=== Task prompt ===
Your answer should be every line with the word "project", copied from the data below.

=== Material to process ===
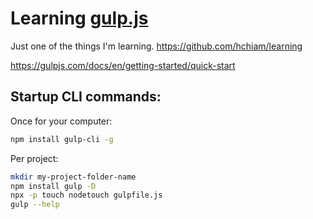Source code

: # Learning [gulp.js](https://gulpjs.com/)

Just one of the things I'm learning. <https://github.com/hchiam/learning>

<https://gulpjs.com/docs/en/getting-started/quick-start>

## Startup CLI commands:

Once for your computer:

```bash
npm install gulp-cli -g
```

Per project:

```bash
mkdir my-project-folder-name
npm install gulp -D
npx -p touch nodetouch gulpfile.js
gulp --help
```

=== Reply to the task ===
Per project:
mkdir my-project-folder-name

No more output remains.